Python 在字符串中查找所有可能的替换组合
以下是我目前掌握的代码:Python 在字符串中查找所有可能的替换组合,python,combinations,itertools,Python,Combinations,Itertools,以下是我目前掌握的代码: from itertools import combinations, product string = "abcd012345" char = "01268abc" for i, j in combinations(tuple(range(len(string))), 2): for char1, char2 in product(char, char): print(string[:i] + ch
from itertools import combinations, product
string = "abcd012345"
char = "01268abc"
for i, j in combinations(tuple(range(len(string))), 2):
for char1, char2 in product(char, char):
print(string[:i] + char1 + string[i+1:j] + char2 + string[j+1:])

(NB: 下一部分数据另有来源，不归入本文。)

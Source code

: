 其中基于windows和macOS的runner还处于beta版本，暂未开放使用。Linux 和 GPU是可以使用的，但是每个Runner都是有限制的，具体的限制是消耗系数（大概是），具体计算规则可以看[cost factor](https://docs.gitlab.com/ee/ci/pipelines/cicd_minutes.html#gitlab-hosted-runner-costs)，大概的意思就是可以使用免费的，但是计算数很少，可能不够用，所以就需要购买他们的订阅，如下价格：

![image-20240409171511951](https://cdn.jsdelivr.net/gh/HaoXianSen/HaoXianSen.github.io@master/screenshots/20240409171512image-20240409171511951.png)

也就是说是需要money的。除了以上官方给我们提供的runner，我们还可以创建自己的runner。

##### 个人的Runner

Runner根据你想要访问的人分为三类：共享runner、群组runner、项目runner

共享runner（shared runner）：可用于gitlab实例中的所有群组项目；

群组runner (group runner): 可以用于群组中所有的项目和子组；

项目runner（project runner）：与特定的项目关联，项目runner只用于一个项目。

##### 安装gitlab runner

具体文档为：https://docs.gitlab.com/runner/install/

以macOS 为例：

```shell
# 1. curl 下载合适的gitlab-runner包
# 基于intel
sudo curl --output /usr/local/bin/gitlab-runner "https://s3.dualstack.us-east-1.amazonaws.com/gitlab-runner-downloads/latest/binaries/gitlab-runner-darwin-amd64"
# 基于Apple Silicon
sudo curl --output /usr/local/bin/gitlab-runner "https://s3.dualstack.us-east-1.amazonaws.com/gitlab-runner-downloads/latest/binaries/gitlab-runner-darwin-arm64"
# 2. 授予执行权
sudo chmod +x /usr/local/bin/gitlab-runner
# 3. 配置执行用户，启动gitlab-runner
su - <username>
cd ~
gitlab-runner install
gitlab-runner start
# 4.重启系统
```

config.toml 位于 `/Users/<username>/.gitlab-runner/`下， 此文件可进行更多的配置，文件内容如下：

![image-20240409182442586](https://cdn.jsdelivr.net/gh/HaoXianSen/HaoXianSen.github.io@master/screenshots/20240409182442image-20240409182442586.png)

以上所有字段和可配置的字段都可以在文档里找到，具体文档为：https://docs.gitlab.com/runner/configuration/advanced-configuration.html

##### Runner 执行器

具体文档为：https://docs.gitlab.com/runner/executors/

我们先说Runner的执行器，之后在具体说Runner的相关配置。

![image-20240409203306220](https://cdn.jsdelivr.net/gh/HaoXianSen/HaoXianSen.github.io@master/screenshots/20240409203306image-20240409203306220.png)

所以,字符串是abcd012345,为了找到所有可能的组合,我更改了两个字符。字符是01268abc。在这个例子中,我们得到了2880个组合
目标是设置字符串中指定位置的字符。示例如下:
from itertools import combinations, product
string = "abcd012345"
# place 0123456789
char_to change_for_place0 = "ab02"
char_to change_for_place1 = "14ah"
char_to change_for_place2 = "94nf"
char_to change_for_place3 = "a"
char_to change_for_place4 = "9347592"
char_to change_for_place5 = "93478nvg"
char_to change_for_place6 = "b"
char_to change_for_place7 = ""
char_to change_for_place8 = ""
char_to change_for_place9 = "84n"
for i, j in combinations(tuple(range(len(string))), 2):
for char1, char2 in product(char, char):
print(string[:i] + char1 + string[i+1:j] + char2 + string[j+1:])
注意:
我将乐于从您的解决方案和想法中学习,谢谢。这归结为将
字符串中每个职位的当前字母添加到您当前该职位的替代者,然后创建这些选项的所有可能组合:
from itertools import combinations, product
string = "abcd012345"
# must be of same lenght as (string), each entry correspond to the same index in string
p = ["ab02", "14ah", "94nf", "a", "9347592", "93478nvg", "b", "", "", "84n"]
errmsg = f"Keep them equal lenghts: '{string}' ({len(string)}) vs {p} ({len(p)})"
assert len(p)==len(string), errmsg
# eliminates duplicates from letter in string + replacments due to frozenset()
d = {idx: frozenset(v + string[idx]) for idx, v in enumerate(p)}
# creating this list take memory
all_of_em = [''.join(whatever) for whatever in product(*d.values())]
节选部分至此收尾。